== SUPPLIED MATERIAL

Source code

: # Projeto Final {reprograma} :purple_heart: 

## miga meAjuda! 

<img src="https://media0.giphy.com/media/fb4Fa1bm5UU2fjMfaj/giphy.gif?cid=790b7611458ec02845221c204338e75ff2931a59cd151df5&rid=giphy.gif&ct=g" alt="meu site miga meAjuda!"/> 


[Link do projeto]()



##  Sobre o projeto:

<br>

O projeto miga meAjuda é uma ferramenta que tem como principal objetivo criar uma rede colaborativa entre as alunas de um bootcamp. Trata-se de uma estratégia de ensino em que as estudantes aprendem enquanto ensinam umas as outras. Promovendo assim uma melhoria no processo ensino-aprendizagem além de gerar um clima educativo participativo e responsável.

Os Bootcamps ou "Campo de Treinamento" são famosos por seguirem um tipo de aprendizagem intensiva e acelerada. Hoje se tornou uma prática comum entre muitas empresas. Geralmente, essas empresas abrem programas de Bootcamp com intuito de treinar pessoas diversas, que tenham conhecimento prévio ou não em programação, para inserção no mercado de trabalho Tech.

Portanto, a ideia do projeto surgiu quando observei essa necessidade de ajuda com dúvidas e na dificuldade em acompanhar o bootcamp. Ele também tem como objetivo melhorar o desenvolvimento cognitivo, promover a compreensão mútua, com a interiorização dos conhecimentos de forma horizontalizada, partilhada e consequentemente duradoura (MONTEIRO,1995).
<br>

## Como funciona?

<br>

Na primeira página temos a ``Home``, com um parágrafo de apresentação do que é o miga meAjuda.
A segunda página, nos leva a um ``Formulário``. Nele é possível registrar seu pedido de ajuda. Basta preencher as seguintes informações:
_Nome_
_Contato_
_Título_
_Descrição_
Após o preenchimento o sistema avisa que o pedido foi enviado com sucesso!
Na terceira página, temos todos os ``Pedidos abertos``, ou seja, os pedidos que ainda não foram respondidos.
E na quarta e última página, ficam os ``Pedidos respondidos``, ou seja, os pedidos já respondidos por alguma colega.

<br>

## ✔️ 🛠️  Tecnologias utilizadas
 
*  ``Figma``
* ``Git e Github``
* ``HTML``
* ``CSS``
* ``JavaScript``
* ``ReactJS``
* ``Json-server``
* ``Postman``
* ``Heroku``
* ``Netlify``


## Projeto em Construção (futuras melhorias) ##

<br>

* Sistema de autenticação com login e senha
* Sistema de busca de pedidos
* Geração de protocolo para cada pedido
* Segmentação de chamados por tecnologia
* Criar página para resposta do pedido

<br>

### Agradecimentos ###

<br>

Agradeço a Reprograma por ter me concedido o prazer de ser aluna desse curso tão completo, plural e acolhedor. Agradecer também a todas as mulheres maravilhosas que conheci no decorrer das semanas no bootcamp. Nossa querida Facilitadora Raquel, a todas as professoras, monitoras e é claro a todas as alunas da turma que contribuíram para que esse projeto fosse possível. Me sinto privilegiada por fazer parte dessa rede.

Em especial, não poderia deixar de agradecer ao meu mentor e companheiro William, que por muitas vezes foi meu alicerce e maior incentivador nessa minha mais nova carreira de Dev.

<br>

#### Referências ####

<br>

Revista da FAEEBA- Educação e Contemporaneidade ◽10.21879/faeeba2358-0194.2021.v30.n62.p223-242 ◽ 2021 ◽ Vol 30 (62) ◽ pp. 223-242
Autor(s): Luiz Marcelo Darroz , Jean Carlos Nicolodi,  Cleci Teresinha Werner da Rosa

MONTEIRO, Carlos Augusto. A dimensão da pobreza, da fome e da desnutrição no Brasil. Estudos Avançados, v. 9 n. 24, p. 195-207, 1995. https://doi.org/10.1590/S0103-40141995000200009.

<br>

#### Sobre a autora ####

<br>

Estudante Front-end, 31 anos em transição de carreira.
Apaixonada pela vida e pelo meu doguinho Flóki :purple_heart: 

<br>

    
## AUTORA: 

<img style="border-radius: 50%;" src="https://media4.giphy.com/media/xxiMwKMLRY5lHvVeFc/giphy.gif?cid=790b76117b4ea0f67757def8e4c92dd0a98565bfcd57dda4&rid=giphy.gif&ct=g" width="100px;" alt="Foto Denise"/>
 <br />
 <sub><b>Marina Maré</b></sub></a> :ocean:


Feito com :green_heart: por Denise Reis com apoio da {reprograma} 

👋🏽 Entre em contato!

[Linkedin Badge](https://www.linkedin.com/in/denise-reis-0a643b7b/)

====

## TASK ITEM
What is needed is a word-for-word copy of all the material.

## TASK SOLUTION
Source code

: # Projeto Final {reprograma} :purple_heart: 

## miga meAjuda! 

<img src="https://media0.giphy.com/media/fb4Fa1bm5UU2fjMfaj/giphy.gif?cid=790b7611458ec02845221c204338e75ff2931a59cd151df5&rid=giphy.gif&ct=g" alt="meu site miga meAjuda!"/> 


[Link do projeto]()



##  Sobre o projeto:

<br>

O projeto miga meAjuda é uma ferramenta que tem como principal objetivo criar uma rede colaborativa entre as alunas de um bootcamp. Trata-se de uma estratégia de ensino em que as estudantes aprendem enquanto ensinam umas as outras. Promovendo assim uma melhoria no processo ensino-aprendizagem além de gerar um clima educativo participativo e responsável.

Os Bootcamps ou "Campo de Treinamento" são famosos por seguirem um tipo de aprendizagem intensiva e acelerada. Hoje se tornou uma prática comum entre muitas empresas. Geralmente, essas empresas abrem programas de Bootcamp com intuito de treinar pessoas diversas, que tenham conhecimento prévio ou não em programação, para inserção no mercado de trabalho Tech.

Portanto, a ideia do projeto surgiu quando observei essa necessidade de ajuda com dúvidas e na dificuldade em acompanhar o bootcamp. Ele também tem como objetivo melhorar o desenvolvimento cognitivo, promover a compreensão mútua, com a interiorização dos conhecimentos de forma horizontalizada, partilhada e consequentemente duradoura (MONTEIRO,1995).
<br>

## Como funciona?

<br>

Na primeira página temos a ``Home``, com um parágrafo de apresentação do que é o miga meAjuda.
A segunda página, nos leva a um ``Formulário``. Nele é possível registrar seu pedido de ajuda. Basta preencher as seguintes informações:
_Nome_
_Contato_
_Título_
_Descrição_
Após o preenchimento o sistema avisa que o pedido foi enviado com sucesso!
Na terceira página, temos todos os ``Pedidos abertos``, ou seja, os pedidos que ainda não foram respondidos.
E na quarta e última página, ficam os ``Pedidos respondidos``, ou seja, os pedidos já respondidos por alguma colega.

<br>

## ✔️ 🛠️  Tecnologias utilizadas
 
*  ``Figma``
* ``Git e Github``
* ``HTML``
* ``CSS``
* ``JavaScript``
* ``ReactJS``
* ``Json-server``
* ``Postman``
* ``Heroku``
* ``Netlify``


## Projeto em Construção (futuras melhorias) ##

<br>

* Sistema de autenticação com login e senha
* Sistema de busca de pedidos
* Geração de protocolo para cada pedido
* Segmentação de chamados por tecnologia
* Criar página para resposta do pedido

<br>

### Agradecimentos ###

<br>

Agradeço a Reprograma por ter me concedido o prazer de ser aluna desse curso tão completo, plural e acolhedor. Agradecer também a todas as mulheres maravilhosas que conheci no decorrer das semanas no bootcamp. Nossa querida Facilitadora Raquel, a todas as professoras, monitoras e é claro a todas as alunas da turma que contribuíram para que esse projeto fosse possível. Me sinto privilegiada por fazer parte dessa rede.

Em especial, não poderia deixar de agradecer ao meu mentor e companheiro William, que por muitas vezes foi meu alicerce e maior incentivador nessa minha mais nova carreira de Dev.

<br>

#### Referências ####

<br>

Revista da FAEEBA- Educação e Contemporaneidade ◽10.21879/faeeba2358-0194.2021.v30.n62.p223-242 ◽ 2021 ◽ Vol 30 (62) ◽ pp. 223-242
Autor(s): Luiz Marcelo Darroz , Jean Carlos Nicolodi,  Cleci Teresinha Werner da Rosa

MONTEIRO, Carlos Augusto. A dimensão da pobreza, da fome e da desnutrição no Brasil. Estudos Avançados, v. 9 n. 24, p. 195-207, 1995. https://doi.org/10.1590/S0103-40141995000200009.

<br>

#### Sobre a autora ####

<br>

Estudante Front-end, 31 anos em transição de carreira.
Apaixonada pela vida e pelo meu doguinho Flóki :purple_heart: 

<br>

    
## AUTORA: 

<img style="border-radius: 50%;" src="https://media4.giphy.com/media/xxiMwKMLRY5lHvVeFc/giphy.gif?cid=790b76117b4ea0f67757def8e4c92dd0a98565bfcd57dda4&rid=giphy.gif&ct=g" width="100px;" alt="Foto Denise"/>
 <br />
 <sub><b>Marina Maré</b></sub></a> :ocean:


Feito com :green_heart: por Denise Reis com apoio da {reprograma} 

👋🏽 Entre em contato!

[Linkedin Badge](https://www.linkedin.com/in/denise-reis-0a643b7b/)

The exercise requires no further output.